Danayelle, Mishi et Tys se consultèrent du regard, tous embêté de répondre à cette question.
— Egrim, dirent-ils tous d'une seule voix.
— Comment ? Et pourquoi ?
Cette fois, personne ne sut y répondre. Aucun d'entre eux ne connaissait la vérité... sauf Tys, qui l'avait en partie devinée par ses dons, en partie par les sous-entendus qu'Egrim lui avait révélés.
— Monsieur, s'avança Mishi. Ce n'est pas entièrement la faute d'Egrim. Il avait accepté de nous aider à grimper dans un bateau, mais il n'a jamais voulu nous suivre. À ce stade, il s'était fait kidnapper par des pirates. À partir de là, ce n'était plus qu'une question de survie.
Mishi se mordit la lèvre en sentant le regard lourd du mage se poser sur elle. En même temps qu'elle prononçait ses mots, un détail compromettant lui était revenu en tête ; non seulement Egrim s'était fait kidnapper, mais c'était surtout une vengeance des pirates après le meurtre qu'il avait commis.
— Bon, si personne ne peut me répondre, peut-être que Leerian saura mieux que vous...
Sin tendit la main vers Leerian pour le réveiller, mais Tys intercepta le mouvement. Lui connaissait la vérité, contrairement à Leerian, et pourtant, il était conscient qu'il n'avait pas le droit de le dire. Il l'avait promis à Egrim.

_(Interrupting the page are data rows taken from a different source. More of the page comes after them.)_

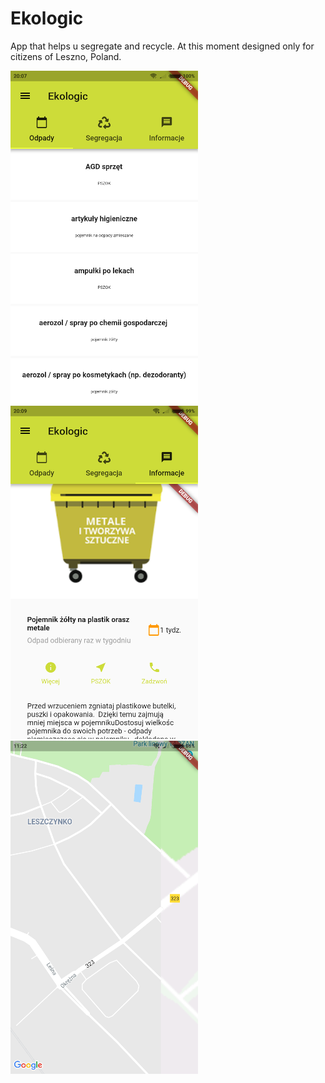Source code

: # Ekologic

App that helps u segregate and recycle.
At this moment designed only for citizens of Leszno, Poland.

![Preview](https://github.com/wvytz/eko_logic/blob/master/list_of.png?raw=true) ![Preview1](https://raw.githubusercontent.com/wvytz/eko_logic/master/expanded_view.png) ![Preview2](https://raw.githubusercontent.com/wvytz/eko_logic/master/map_widget.png)
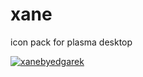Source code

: # xane
icon pack for plasma desktop

<a href='http://postimage.org/' target='_blank'><img src='http://s33.postimg.org/pmrxk1tan/xanebyedgarek.png' border='0' alt="xanebyedgarek" /></a><br /><a target='_blank' href='http://postimage.org/index.php?lang=spanish'>
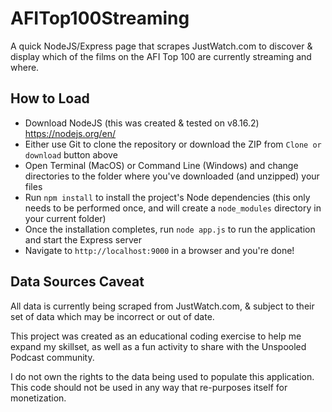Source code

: # AFITop100Streaming

A quick NodeJS/Express page that scrapes JustWatch.com to discover & display which of the films on the AFI Top 100 are currently streaming and where.

## How to Load

* Download NodeJS (this was created & tested on v8.16.2)
https://nodejs.org/en/
* Either use Git to clone the repository or download the ZIP from `Clone or download` button above
* Open Terminal (MacOS) or Command Line (Windows) and change directories to the folder where you've downloaded (and unzipped) your files
* Run `npm install` to install the project's Node dependencies (this only needs to be performed once, and will create a `node_modules` directory in your current folder)
* Once the installation completes, run `node app.js` to run the application and start the Express server
* Navigate to `http://localhost:9000` in a browser and you're done!

## Data Sources Caveat

All data is currently being scraped from JustWatch.com, & subject to their set of data which may be incorrect or out of date.

This project was created as an educational coding exercise to help me expand my skillset, as well as a fun activity to share with the Unspooled Podcast community.

I do not own the rights to the data being used to populate this application. This code should not be used in any way that re-purposes itself for monetization.
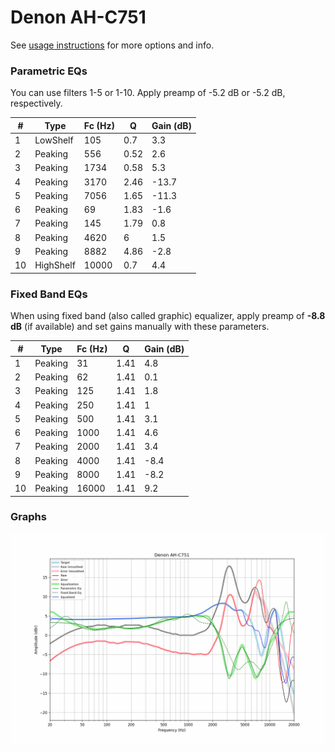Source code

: # Denon AH-C751
See [usage instructions](https://github.com/jaakkopasanen/AutoEq#usage) for more options and info.

### Parametric EQs
You can use filters 1-5 or 1-10. Apply preamp of -5.2 dB or -5.2 dB, respectively.

|   # | Type      |   Fc (Hz) |    Q |   Gain (dB) |
|-----|-----------|-----------|------|-------------|
|   1 | LowShelf  |       105 | 0.7  |         3.3 |
|   2 | Peaking   |       556 | 0.52 |         2.6 |
|   3 | Peaking   |      1734 | 0.58 |         5.3 |
|   4 | Peaking   |      3170 | 2.46 |       -13.7 |
|   5 | Peaking   |      7056 | 1.65 |       -11.3 |
|   6 | Peaking   |        69 | 1.83 |        -1.6 |
|   7 | Peaking   |       145 | 1.79 |         0.8 |
|   8 | Peaking   |      4620 | 6    |         1.5 |
|   9 | Peaking   |      8882 | 4.86 |        -2.8 |
|  10 | HighShelf |     10000 | 0.7  |         4.4 |

### Fixed Band EQs
When using fixed band (also called graphic) equalizer, apply preamp of **-8.8 dB** (if available) and set gains manually with these parameters.

|   # | Type    |   Fc (Hz) |    Q |   Gain (dB) |
|-----|---------|-----------|------|-------------|
|   1 | Peaking |        31 | 1.41 |         4.8 |
|   2 | Peaking |        62 | 1.41 |         0.1 |
|   3 | Peaking |       125 | 1.41 |         1.8 |
|   4 | Peaking |       250 | 1.41 |         1   |
|   5 | Peaking |       500 | 1.41 |         3.1 |
|   6 | Peaking |      1000 | 1.41 |         4.6 |
|   7 | Peaking |      2000 | 1.41 |         3.4 |
|   8 | Peaking |      4000 | 1.41 |        -8.4 |
|   9 | Peaking |      8000 | 1.41 |        -8.2 |
|  10 | Peaking |     16000 | 1.41 |         9.2 |

### Graphs
![](./Denon%20AH-C751.png)
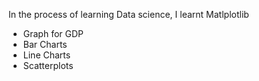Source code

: In the process of learning Data science, I learnt Matlplotlib

- Graph for GDP
- Bar Charts
- Line Charts
- Scatterplots
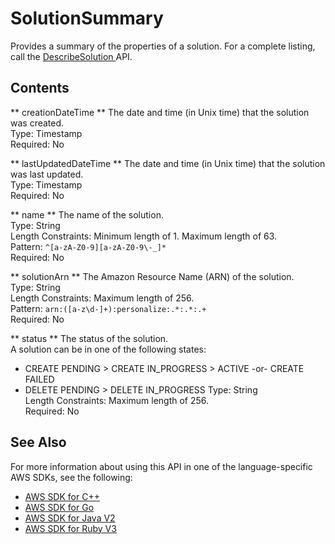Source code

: # SolutionSummary<a name="API_SolutionSummary"></a>

Provides a summary of the properties of a solution\. For a complete listing, call the [ DescribeSolution ](API_DescribeSolution.md) API\.

## Contents<a name="API_SolutionSummary_Contents"></a>

 ** creationDateTime **   <a name="personalize-Type-SolutionSummary-creationDateTime"></a>
The date and time \(in Unix time\) that the solution was created\.  
Type: Timestamp  
Required: No

 ** lastUpdatedDateTime **   <a name="personalize-Type-SolutionSummary-lastUpdatedDateTime"></a>
The date and time \(in Unix time\) that the solution was last updated\.  
Type: Timestamp  
Required: No

 ** name **   <a name="personalize-Type-SolutionSummary-name"></a>
The name of the solution\.  
Type: String  
Length Constraints: Minimum length of 1\. Maximum length of 63\.  
Pattern: `^[a-zA-Z0-9][a-zA-Z0-9\-_]*`   
Required: No

 ** solutionArn **   <a name="personalize-Type-SolutionSummary-solutionArn"></a>
The Amazon Resource Name \(ARN\) of the solution\.  
Type: String  
Length Constraints: Maximum length of 256\.  
Pattern: `arn:([a-z\d-]+):personalize:.*:.*:.+`   
Required: No

 ** status **   <a name="personalize-Type-SolutionSummary-status"></a>
The status of the solution\.  
A solution can be in one of the following states:  
+ CREATE PENDING > CREATE IN\_PROGRESS > ACTIVE \-or\- CREATE FAILED
+ DELETE PENDING > DELETE IN\_PROGRESS
Type: String  
Length Constraints: Maximum length of 256\.  
Required: No

## See Also<a name="API_SolutionSummary_SeeAlso"></a>

For more information about using this API in one of the language\-specific AWS SDKs, see the following:
+  [ AWS SDK for C\+\+](https://docs.aws.amazon.com/goto/SdkForCpp/personalize-2018-05-22/SolutionSummary) 
+  [ AWS SDK for Go](https://docs.aws.amazon.com/goto/SdkForGoV1/personalize-2018-05-22/SolutionSummary) 
+  [ AWS SDK for Java V2](https://docs.aws.amazon.com/goto/SdkForJavaV2/personalize-2018-05-22/SolutionSummary) 
+  [ AWS SDK for Ruby V3](https://docs.aws.amazon.com/goto/SdkForRubyV3/personalize-2018-05-22/SolutionSummary)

— Laissez-le dormir, monsieur... il n'a pas pu se reposer plus de quelques minutes d'affilé depuis deux nuits, et... franchement, je ne comprends pas comment ça se fait qu'il soit toujours vivant. Vous n'avez pas idée de tout ce qui lui est tombé dessus. Il y a encore vingt-quatre heures, il pissait du sang de partout. Il s'est fait attaquer par une goule, en fait... si vous savez ce que c'est.
Sin grimaça de dégout. Il savait ce qu'était une goule, même s'il n'en avait jamais vu qu'en dessin. Il ne souhaitait pas à son pire ennemi de croiser une telle créature.
Mais j'ai la réponse à votre question.
Sin figea en entendant une voix dans sa tête. C'était Tys, évidemment, mais il fut tout de même étonné qu'il choisisse ce moyen de communication alors qu'ils étaient face à face.
Il faut que ce soit Egrim qui vous le dise. J'ai promis de garder le secret, et son amitié est importante pour moi. Mais... s'il refuse vraiment de vous le dire... je le ferais. En dernier recours. Et si vous êtes suffisamment désespéré pour l'apprendre de cette façon.
Même si Sin n'avait aucune idée du sujet, il comprit que c'était particulièrement grave. Sans connaitre Tys, il semblait être un garçon gentil et dévoué. Surtout, il savait qu'il avait affaire au meilleur ami d'Egrim, puisque celui-ci lui avait déjà révélé que c'était un télépathe. Était-il vraiment entrain de mettre son amitié en jeu ? Cette fois, Sin était complètement dérouté.
— Très bien, dit Sin avec lenteur. Je... je le laisse dormir.
Sin se leva et tourna les talons.
— Oh, monsieur, fit Tys. Quand on sera à Nyirdall... se serait possible de faire une escale à Nocksor ? C'est là que j'habite.
Sin marmonna un simple « hun, hun », puis continua son chemin pour retourner auprès de Narsa.
Danayelle se pencha difficilement au-dessus de Nuvem pour tenter de se rapprocher de Tys.
— Qu'est-ce que tu lui as dit pour le mettre dans cet état ? murmura-t-elle.
— De laisser Leerian dormir, dit-il avec innocence.
Danayelle plissa les yeux, suspicieuse, mais abandonna rapidement le sujet.